## EXERCISE DESCRIPTION
Your answer must be a word-for-word copy of the listing below, minus its pictures.
--- SOURCE RECORDS Enclosed Below ---
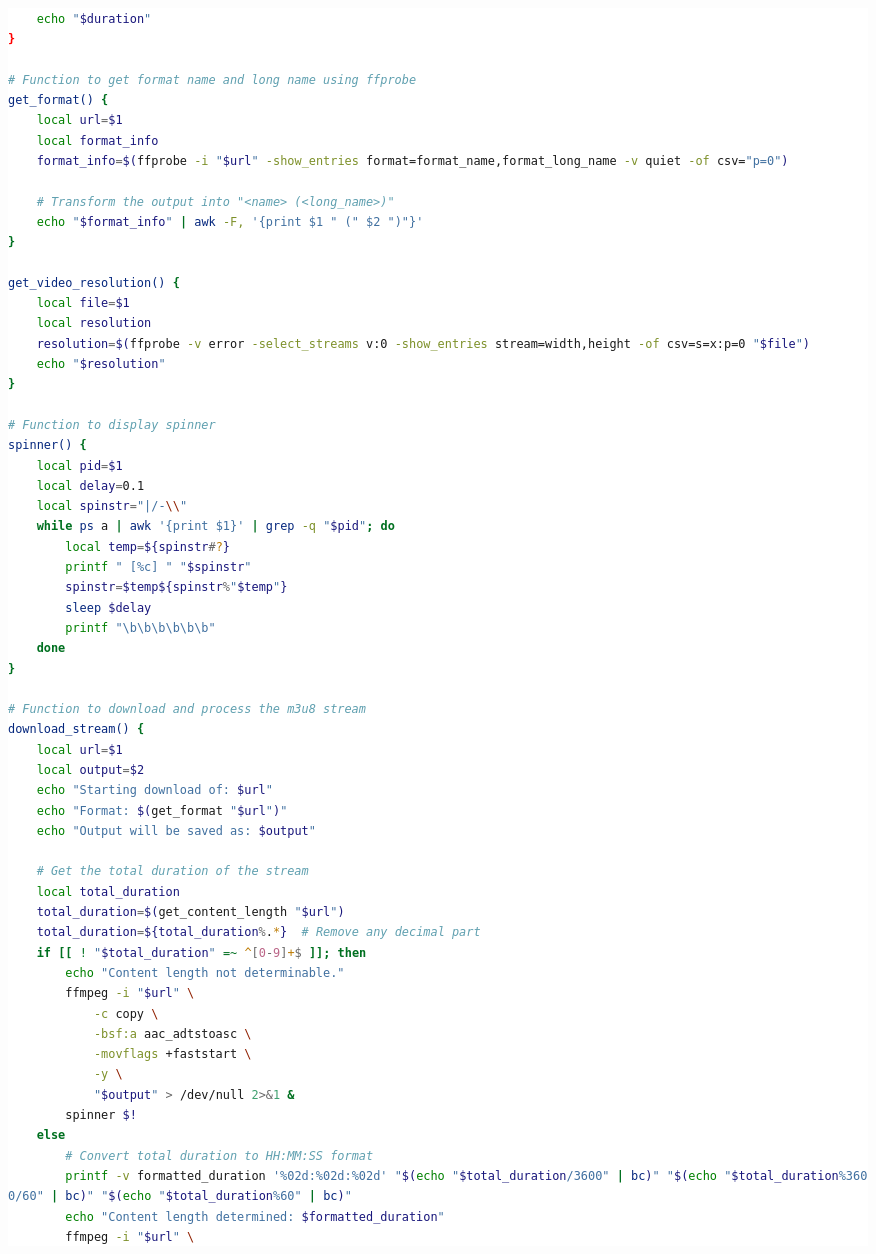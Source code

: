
 ```bash
    echo "$duration"
}

# Function to get format name and long name using ffprobe
get_format() {
    local url=$1
    local format_info
    format_info=$(ffprobe -i "$url" -show_entries format=format_name,format_long_name -v quiet -of csv="p=0")

    # Transform the output into "<name> (<long_name>)"
    echo "$format_info" | awk -F, '{print $1 " (" $2 ")"}'
}

get_video_resolution() {
    local file=$1
    local resolution
    resolution=$(ffprobe -v error -select_streams v:0 -show_entries stream=width,height -of csv=s=x:p=0 "$file")
    echo "$resolution"
}

# Function to display spinner
spinner() {
    local pid=$1
    local delay=0.1
    local spinstr="|/-\\"
    while ps a | awk '{print $1}' | grep -q "$pid"; do
        local temp=${spinstr#?}
        printf " [%c] " "$spinstr"
        spinstr=$temp${spinstr%"$temp"}
        sleep $delay
        printf "\b\b\b\b\b\b"
    done
}

# Function to download and process the m3u8 stream
download_stream() {
    local url=$1
    local output=$2
    echo "Starting download of: $url"
    echo "Format: $(get_format "$url")"
    echo "Output will be saved as: $output"

    # Get the total duration of the stream
    local total_duration
    total_duration=$(get_content_length "$url")
    total_duration=${total_duration%.*}  # Remove any decimal part
    if [[ ! "$total_duration" =~ ^[0-9]+$ ]]; then
        echo "Content length not determinable."
        ffmpeg -i "$url" \
            -c copy \
            -bsf:a aac_adtstoasc \
            -movflags +faststart \
            -y \
            "$output" > /dev/null 2>&1 &
        spinner $!
    else
        # Convert total duration to HH:MM:SS format
        printf -v formatted_duration '%02d:%02d:%02d' "$(echo "$total_duration/3600" | bc)" "$(echo "$total_duration%3600/60" | bc)" "$(echo "$total_duration%60" | bc)"
        echo "Content length determined: $formatted_duration"
        ffmpeg -i "$url" \
```

[^1]: m3u8 is a multimedia playlist file format that is used to serve audio and video content over the internet. The m3u8 URL can be obtained by playing the video in the web browser, opening the developer tools by pressing ⌥ ⌘ I on macOS, selecting Network and filtering by m3u8.
[^2]: [ffmpeg][ffmpeg] is a free and open-source project consisting of a large software suite of libraries and programs for handling video, audio, and other multimedia files and streams. It can be installed on macOS by using [Homebrew][Homebrew] `brew install ffmpeg` or on Ubuntu by using `sudo apt install ffmpeg`.
[^3]: The video about Portugal will be available on the ZDF media library until 15.12.2025.
[^4]: The script might need to be made executable by running `chmod +x video-downloader.sh` before it can be executed.
[ChatGPT]: https://chatgpt.com
[ClaudeAI]: https://claudeai.com/
[documentary]: https://www.zdf.de/dokumentation/abenteuer-auswandern/portugal-auswandern-reisen-surfen-bauernhof-100.html
[ffmpeg]: https://ffmpeg.org/
[Homebrew]: https://brew.sh/
[Shellcheck]: https://www.shellcheck.net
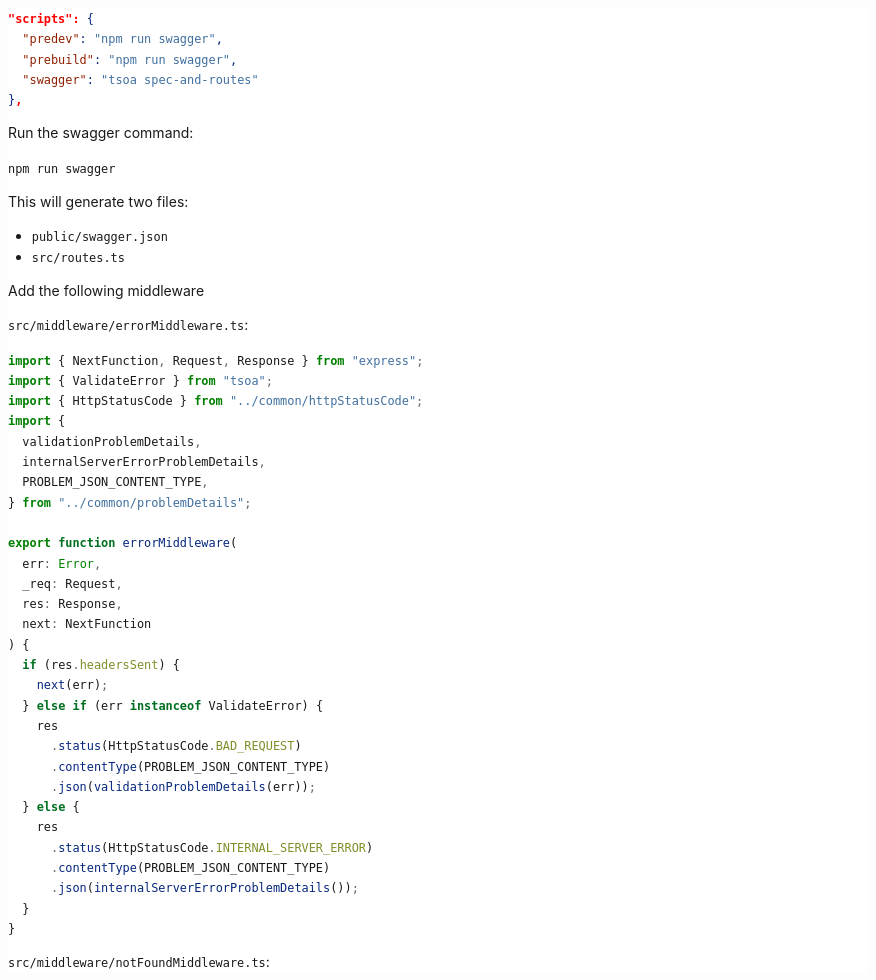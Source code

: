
 ```json
"scripts": {
  "predev": "npm run swagger",
  "prebuild": "npm run swagger",
  "swagger": "tsoa spec-and-routes"
},
```

Run the swagger command:

```bash
npm run swagger
```

This will generate two files:

- `public/swagger.json`
- `src/routes.ts`

Add the following middleware

`src/middleware/errorMiddleware.ts`:

```typescript
import { NextFunction, Request, Response } from "express";
import { ValidateError } from "tsoa";
import { HttpStatusCode } from "../common/httpStatusCode";
import {
  validationProblemDetails,
  internalServerErrorProblemDetails,
  PROBLEM_JSON_CONTENT_TYPE,
} from "../common/problemDetails";

export function errorMiddleware(
  err: Error,
  _req: Request,
  res: Response,
  next: NextFunction
) {
  if (res.headersSent) {
    next(err);
  } else if (err instanceof ValidateError) {
    res
      .status(HttpStatusCode.BAD_REQUEST)
      .contentType(PROBLEM_JSON_CONTENT_TYPE)
      .json(validationProblemDetails(err));
  } else {
    res
      .status(HttpStatusCode.INTERNAL_SERVER_ERROR)
      .contentType(PROBLEM_JSON_CONTENT_TYPE)
      .json(internalServerErrorProblemDetails());
  }
}
```

`src/middleware/notFoundMiddleware.ts`:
--- End of Enclosed SOURCE RECORDS ---
## ANSWER
Source code

:
 ```bash
    echo "$duration"
}

# Function to get format name and long name using ffprobe
get_format() {
    local url=$1
    local format_info
    format_info=$(ffprobe -i "$url" -show_entries format=format_name,format_long_name -v quiet -of csv="p=0")

    # Transform the output into "<name> (<long_name>)"
    echo "$format_info" | awk -F, '{print $1 " (" $2 ")"}'
}

get_video_resolution() {
    local file=$1
    local resolution
    resolution=$(ffprobe -v error -select_streams v:0 -show_entries stream=width,height -of csv=s=x:p=0 "$file")
    echo "$resolution"
}

# Function to display spinner
spinner() {
    local pid=$1
    local delay=0.1
    local spinstr="|/-\\"
    while ps a | awk '{print $1}' | grep -q "$pid"; do
        local temp=${spinstr#?}
        printf " [%c] " "$spinstr"
        spinstr=$temp${spinstr%"$temp"}
        sleep $delay
        printf "\b\b\b\b\b\b"
    done
}

# Function to download and process the m3u8 stream
download_stream() {
    local url=$1
    local output=$2
    echo "Starting download of: $url"
    echo "Format: $(get_format "$url")"
    echo "Output will be saved as: $output"

    # Get the total duration of the stream
    local total_duration
    total_duration=$(get_content_length "$url")
    total_duration=${total_duration%.*}  # Remove any decimal part
    if [[ ! "$total_duration" =~ ^[0-9]+$ ]]; then
        echo "Content length not determinable."
        ffmpeg -i "$url" \
            -c copy \
            -bsf:a aac_adtstoasc \
            -movflags +faststart \
            -y \
            "$output" > /dev/null 2>&1 &
        spinner $!
    else
        # Convert total duration to HH:MM:SS format
        printf -v formatted_duration '%02d:%02d:%02d' "$(echo "$total_duration/3600" | bc)" "$(echo "$total_duration%3600/60" | bc)" "$(echo "$total_duration%60" | bc)"
        echo "Content length determined: $formatted_duration"
        ffmpeg -i "$url" \
```

[^1]: m3u8 is a multimedia playlist file format that is used to serve audio and video content over the internet. The m3u8 URL can be obtained by playing the video in the web browser, opening the developer tools by pressing ⌥ ⌘ I on macOS, selecting Network and filtering by m3u8.
[^2]: [ffmpeg][ffmpeg] is a free and open-source project consisting of a large software suite of libraries and programs for handling video, audio, and other multimedia files and streams. It can be installed on macOS by using [Homebrew][Homebrew] `brew install ffmpeg` or on Ubuntu by using `sudo apt install ffmpeg`.
[^3]: The video about Portugal will be available on the ZDF media library until 15.12.2025.
[^4]: The script might need to be made executable by running `chmod +x video-downloader.sh` before it can be executed.
[ChatGPT]: https://chatgpt.com
[ClaudeAI]: https://claudeai.com/
[documentary]: https://www.zdf.de/dokumentation/abenteuer-auswandern/portugal-auswandern-reisen-surfen-bauernhof-100.html
[ffmpeg]: https://ffmpeg.org/
[Homebrew]: https://brew.sh/
[Shellcheck]: https://www.shellcheck.net
Source code

:
 ```json
"scripts": {
  "predev": "npm run swagger",
  "prebuild": "npm run swagger",
  "swagger": "tsoa spec-and-routes"
},
```

Run the swagger command:

```bash
npm run swagger
```

This will generate two files:

- `public/swagger.json`
- `src/routes.ts`

Add the following middleware

`src/middleware/errorMiddleware.ts`:

```typescript
import { NextFunction, Request, Response } from "express";
import { ValidateError } from "tsoa";
import { HttpStatusCode } from "../common/httpStatusCode";
import {
  validationProblemDetails,
  internalServerErrorProblemDetails,
  PROBLEM_JSON_CONTENT_TYPE,
} from "../common/problemDetails";

export function errorMiddleware(
  err: Error,
  _req: Request,
  res: Response,
  next: NextFunction
) {
  if (res.headersSent) {
    next(err);
  } else if (err instanceof ValidateError) {
    res
      .status(HttpStatusCode.BAD_REQUEST)
      .contentType(PROBLEM_JSON_CONTENT_TYPE)
      .json(validationProblemDetails(err));
  } else {
    res
      .status(HttpStatusCode.INTERNAL_SERVER_ERROR)
      .contentType(PROBLEM_JSON_CONTENT_TYPE)
      .json(internalServerErrorProblemDetails());
  }
}
```

`src/middleware/notFoundMiddleware.ts`:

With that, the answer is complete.